> PROVIDED RECORDS

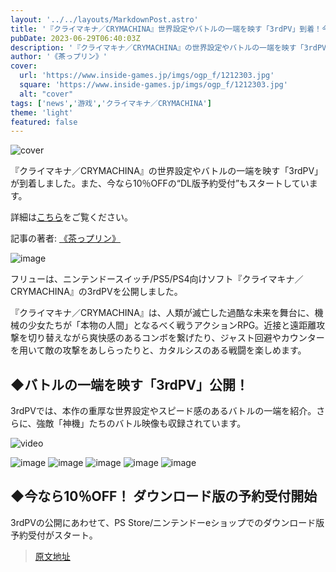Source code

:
 ```yaml
---
layout: '../../layouts/MarkdownPost.astro'
title: '『クライマキナ／CRYMACHINA』世界設定やバトルの一端を映す「3rdPV」到着！今なら10％OFFの“DL版予約受付”もスタート'
pubDate: 2023-06-29T06:40:03Z
description: '『クライマキナ／CRYMACHINA』の世界設定やバトルの一端を映す「3rdPV」が到着しました。また、今なら10％OFFの“DL版予約受付”もスタートしています。'
author: '《茶っプリン》'
cover:
  url: 'https://www.inside-games.jp/imgs/ogp_f/1212303.jpg'
  square: 'https://www.inside-games.jp/imgs/ogp_f/1212303.jpg'
  alt: "cover"
tags: ['news','游戏','クライマキナ／CRYMACHINA']
theme: 'light'
featured: false
---
```


![cover](https://www.inside-games.jp/imgs/ogp_f/1212303.jpg)

『クライマキナ／CRYMACHINA』の世界設定やバトルの一端を映す「3rdPV」が到着しました。また、今なら10％OFFの“DL版予約受付”もスタートしています。

詳細は[こちら](https://www.inside-games.jp/article/2023/06/29/146893.html)をご覧ください。

記事の著者: [《茶っプリン》](/author/10181/recent/%E8%8C%B6%E3%81%A3%E3%83%97%E3%83%AA%E3%83%B3)

![image](https://www.inside-games.jp/imgs/zoom/1212298.jpg)

フリューは、ニンテンドースイッチ/PS5/PS4向けソフト『クライマキナ／CRYMACHINA』の3rdPVを公開しました。

『クライマキナ／CRYMACHINA』は、人類が滅亡した過酷な未来を舞台に、機械の少女たちが「本物の人間」となるべく戦うアクションRPG。近接と遠距離攻撃を切り替えながら爽快感のあるコンボを繋げたり、ジャスト回避やカウンターを用いて敵の攻撃をあしらったりと、カタルシスのある戦闘を楽しめます。

## ◆バトルの一端を映す「3rdPV」公開！

3rdPVでは、本作の重厚な世界設定やスピード感のあるバトルの一端を紹介。さらに、強敵「神機」たちのバトル映像も収録されています。

![video](https://www.youtube.com/embed/v99W8uI9HAg?rel=0)

![image](https://www.inside-games.jp/imgs/zoom/1212293.jpg)
![image](https://www.inside-games.jp/imgs/zoom/1212296.jpg)
![image](https://www.inside-games.jp/imgs/zoom/1212294.jpg)
![image](https://www.inside-games.jp/imgs/zoom/1212295.jpg)
![image](https://www.inside-games.jp/imgs/zoom/1212297.jpg)

## ◆今なら10％OFF！ ダウンロード版の予約受付開始

3rdPVの公開にあわせて、PS Store/ニンテンドーeショップでのダウンロード版予約受付がスタート。

>[原文地址](https://www.inside-games.jp/article/2023/06/29/146893.html)  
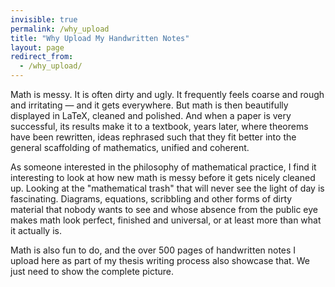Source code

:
 ```yaml
---
invisible: true
permalink: /why_upload
title: "Why Upload My Handwritten Notes"
layout: page
redirect_from: 
  - /why_upload/
---
```


Math is messy. It is often dirty and ugly. It frequently feels coarse and rough and irritating — and it gets everywhere. But math is then beautifully displayed in LaTeX, cleaned and polished. And when a paper is very successful, its results make it to a textbook, years later, where theorems have been rewritten, ideas rephrased such that they fit better into the general scaffolding of mathematics, unified and coherent.

As someone interested in the philosophy of mathematical practice, I find it interesting to look at how new math is messy before it gets nicely cleaned up. Looking at the "mathematical trash" that will never see the light of day is fascinating. Diagrams, equations, scribbling and other forms of dirty material that nobody wants to see and whose absence from the public eye makes math look perfect, finished and universal, or at least more than what it actually is.

Math is also fun to do, and the over 500 pages of handwritten notes I upload here as part of my thesis writing process also showcase that. We just need to show the complete picture.
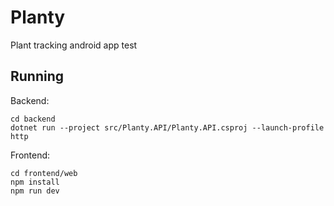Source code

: # Planty
Plant tracking android app test

## Running
Backend:
```
cd backend
dotnet run --project src/Planty.API/Planty.API.csproj --launch-profile http
```

Frontend: 
```
cd frontend/web
npm install
npm run dev
```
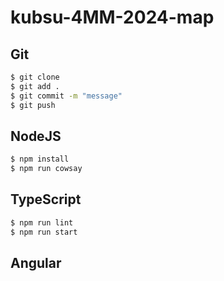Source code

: # kubsu-4MM-2024-map


## Git

```bash
$ git clone
$ git add .
$ git commit -m "message"
$ git push
```


## NodeJS

```bash
$ npm install
$ npm run cowsay
```

## TypeScript

```bash
$ npm run lint
$ npm run start
```

## Angular
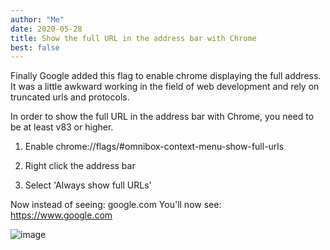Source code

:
 ```yaml
---
author: "Me"
date: 2020-05-28
title: Show the full URL in the address bar with Chrome
best: false
---
```


Finally Google added this flag to enable chrome displaying the full address. It was a little awkward working in the field of web development and rely on truncated urls and protocols.

In order to show the full URL in the address bar with Chrome, you need to be at least v83 or higher.


1. Enable chrome://flags/#omnibox-context-menu-show-full-urls

2. Right click the address bar

3. Select 'Always show full URLs'

Now instead of seeing: google.com 
You'll now see: https://www.google.com

![image](/img/url.JPG)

> WHAT IS BEING ASKED
Set down the entries exactly as they appear, with every picture left out.

> YOUR SOLUTION
Source code

:
 ```yaml
---
layout: '../../layouts/MarkdownPost.astro'
title: '『クライマキナ／CRYMACHINA』世界設定やバトルの一端を映す「3rdPV」到着！今なら10％OFFの“DL版予約受付”もスタート'
pubDate: 2023-06-29T06:40:03Z
description: '『クライマキナ／CRYMACHINA』の世界設定やバトルの一端を映す「3rdPV」が到着しました。また、今なら10％OFFの“DL版予約受付”もスタートしています。'
author: '《茶っプリン》'
cover:
  url: 'https://www.inside-games.jp/imgs/ogp_f/1212303.jpg'
  square: 'https://www.inside-games.jp/imgs/ogp_f/1212303.jpg'
  alt: "cover"
tags: ['news','游戏','クライマキナ／CRYMACHINA']
theme: 'light'
featured: false
---
```


![cover](https://www.inside-games.jp/imgs/ogp_f/1212303.jpg)

『クライマキナ／CRYMACHINA』の世界設定やバトルの一端を映す「3rdPV」が到着しました。また、今なら10％OFFの“DL版予約受付”もスタートしています。

詳細は[こちら](https://www.inside-games.jp/article/2023/06/29/146893.html)をご覧ください。

記事の著者: [《茶っプリン》](/author/10181/recent/%E8%8C%B6%E3%81%A3%E3%83%97%E3%83%AA%E3%83%B3)

![image](https://www.inside-games.jp/imgs/zoom/1212298.jpg)

フリューは、ニンテンドースイッチ/PS5/PS4向けソフト『クライマキナ／CRYMACHINA』の3rdPVを公開しました。

『クライマキナ／CRYMACHINA』は、人類が滅亡した過酷な未来を舞台に、機械の少女たちが「本物の人間」となるべく戦うアクションRPG。近接と遠距離攻撃を切り替えながら爽快感のあるコンボを繋げたり、ジャスト回避やカウンターを用いて敵の攻撃をあしらったりと、カタルシスのある戦闘を楽しめます。

## ◆バトルの一端を映す「3rdPV」公開！

3rdPVでは、本作の重厚な世界設定やスピード感のあるバトルの一端を紹介。さらに、強敵「神機」たちのバトル映像も収録されています。

![video](https://www.youtube.com/embed/v99W8uI9HAg?rel=0)

![image](https://www.inside-games.jp/imgs/zoom/1212293.jpg)
![image](https://www.inside-games.jp/imgs/zoom/1212296.jpg)
![image](https://www.inside-games.jp/imgs/zoom/1212294.jpg)
![image](https://www.inside-games.jp/imgs/zoom/1212295.jpg)
![image](https://www.inside-games.jp/imgs/zoom/1212297.jpg)

## ◆今なら10％OFF！ ダウンロード版の予約受付開始

3rdPVの公開にあわせて、PS Store/ニンテンドーeショップでのダウンロード版予約受付がスタート。

>[原文地址](https://www.inside-games.jp/article/2023/06/29/146893.html)  
Source code

:
 ```yaml
---
invisible: true
permalink: /why_upload
title: "Why Upload My Handwritten Notes"
layout: page
redirect_from: 
  - /why_upload/
---
```


Math is messy. It is often dirty and ugly. It frequently feels coarse and rough and irritating — and it gets everywhere. But math is then beautifully displayed in LaTeX, cleaned and polished. And when a paper is very successful, its results make it to a textbook, years later, where theorems have been rewritten, ideas rephrased such that they fit better into the general scaffolding of mathematics, unified and coherent.

As someone interested in the philosophy of mathematical practice, I find it interesting to look at how new math is messy before it gets nicely cleaned up. Looking at the "mathematical trash" that will never see the light of day is fascinating. Diagrams, equations, scribbling and other forms of dirty material that nobody wants to see and whose absence from the public eye makes math look perfect, finished and universal, or at least more than what it actually is.

Math is also fun to do, and the over 500 pages of handwritten notes I upload here as part of my thesis writing process also showcase that. We just need to show the complete picture.
Source code

: # Planty
Plant tracking android app test

## Running
Backend:
```
cd backend
dotnet run --project src/Planty.API/Planty.API.csproj --launch-profile http
```

Frontend: 
```
cd frontend/web
npm install
npm run dev
```
Source code

: # kubsu-4MM-2024-map


## Git

```bash
$ git clone
$ git add .
$ git commit -m "message"
$ git push
```


## NodeJS

```bash
$ npm install
$ npm run cowsay
```

## TypeScript

```bash
$ npm run lint
$ npm run start
```

## Angular
Source code

:
 ```yaml
---
author: "Me"
date: 2020-05-28
title: Show the full URL in the address bar with Chrome
best: false
---
```


Finally Google added this flag to enable chrome displaying the full address. It was a little awkward working in the field of web development and rely on truncated urls and protocols.

In order to show the full URL in the address bar with Chrome, you need to be at least v83 or higher.


1. Enable chrome://flags/#omnibox-context-menu-show-full-urls

2. Right click the address bar

3. Select 'Always show full URLs'

Now instead of seeing: google.com 
You'll now see: https://www.google.com

![image](/img/url.JPG)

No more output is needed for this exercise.